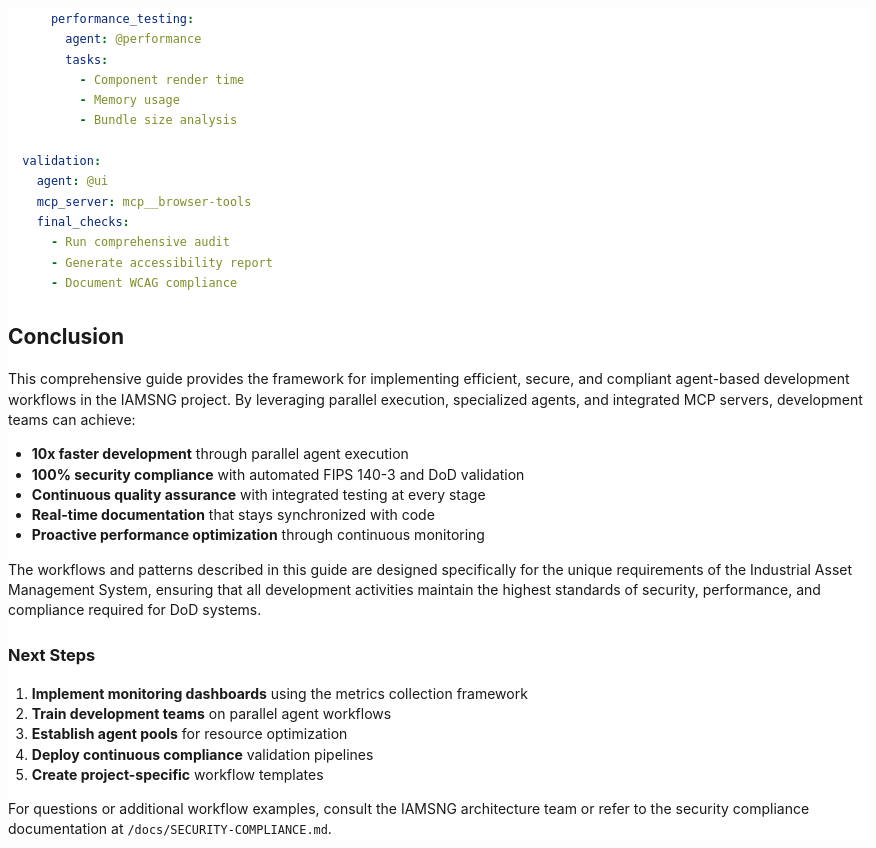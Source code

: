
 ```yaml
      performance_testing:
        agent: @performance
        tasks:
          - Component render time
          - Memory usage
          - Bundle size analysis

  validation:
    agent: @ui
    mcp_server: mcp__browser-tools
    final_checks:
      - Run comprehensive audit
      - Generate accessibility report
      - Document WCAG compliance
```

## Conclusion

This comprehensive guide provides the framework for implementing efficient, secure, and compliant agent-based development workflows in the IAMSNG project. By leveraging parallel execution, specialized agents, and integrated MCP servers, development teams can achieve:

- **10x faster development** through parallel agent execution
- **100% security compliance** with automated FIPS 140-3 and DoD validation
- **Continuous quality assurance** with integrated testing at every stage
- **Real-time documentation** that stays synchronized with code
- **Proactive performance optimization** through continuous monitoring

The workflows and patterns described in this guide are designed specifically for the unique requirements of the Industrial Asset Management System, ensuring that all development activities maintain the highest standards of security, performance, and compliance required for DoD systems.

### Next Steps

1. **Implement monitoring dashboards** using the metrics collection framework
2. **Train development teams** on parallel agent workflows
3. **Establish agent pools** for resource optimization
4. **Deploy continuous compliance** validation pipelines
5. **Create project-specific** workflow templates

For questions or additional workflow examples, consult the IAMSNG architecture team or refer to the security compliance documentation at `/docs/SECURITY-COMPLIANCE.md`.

################

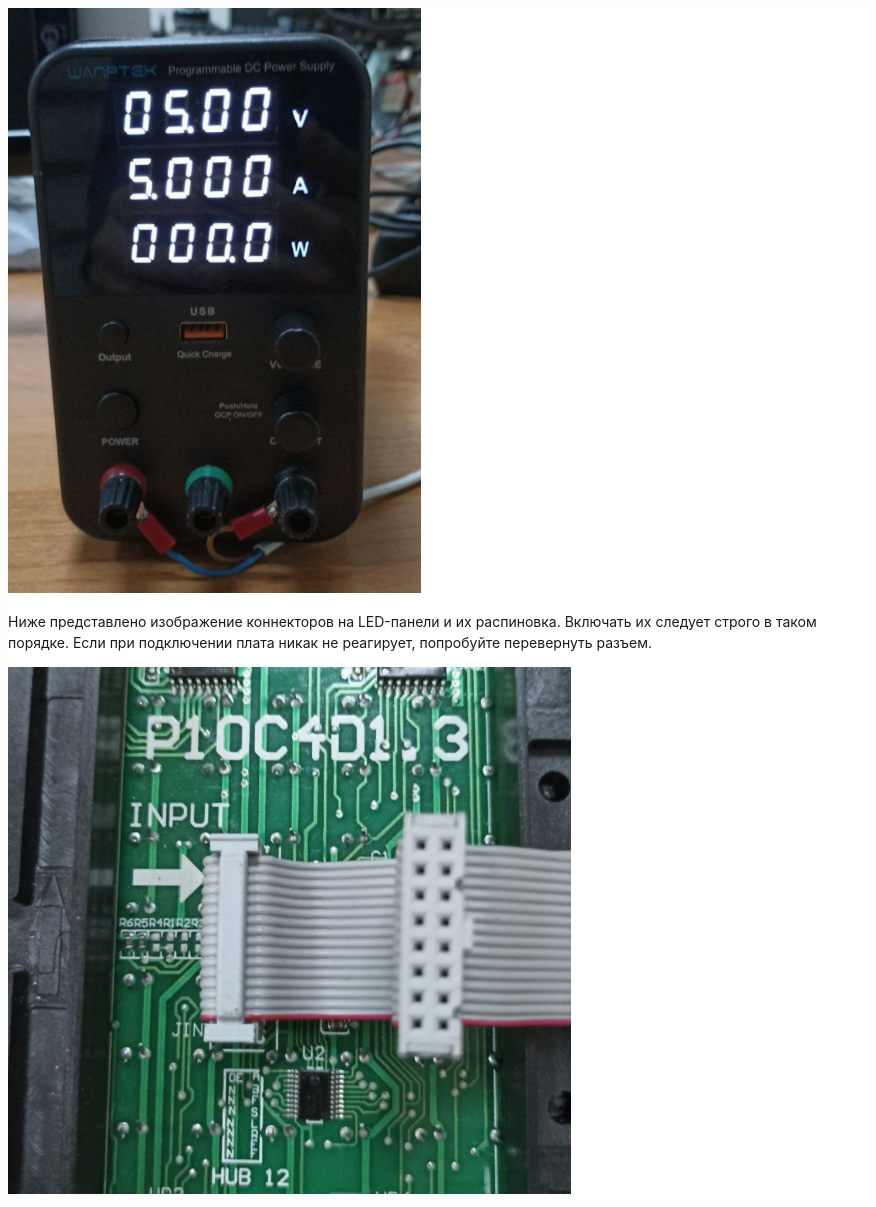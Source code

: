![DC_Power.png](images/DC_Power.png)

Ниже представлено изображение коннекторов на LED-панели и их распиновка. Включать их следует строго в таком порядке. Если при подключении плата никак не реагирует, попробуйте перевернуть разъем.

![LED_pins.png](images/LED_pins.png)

################

--- TASK DESCRIPTION ---
Only one stretch of the records above is wanted: the lines between the one holding "2. **Train development" and the one holding "For questions or", inclusive, reproduced exactly.

--- TASK OUTPUT ---
2. **Train development teams** on parallel agent workflows
3. **Establish agent pools** for resource optimization
4. **Deploy continuous compliance** validation pipelines
5. **Create project-specific** workflow templates

For questions or additional workflow examples, consult the IAMSNG architecture team or refer to the security compliance documentation at `/docs/SECURITY-COMPLIANCE.md`.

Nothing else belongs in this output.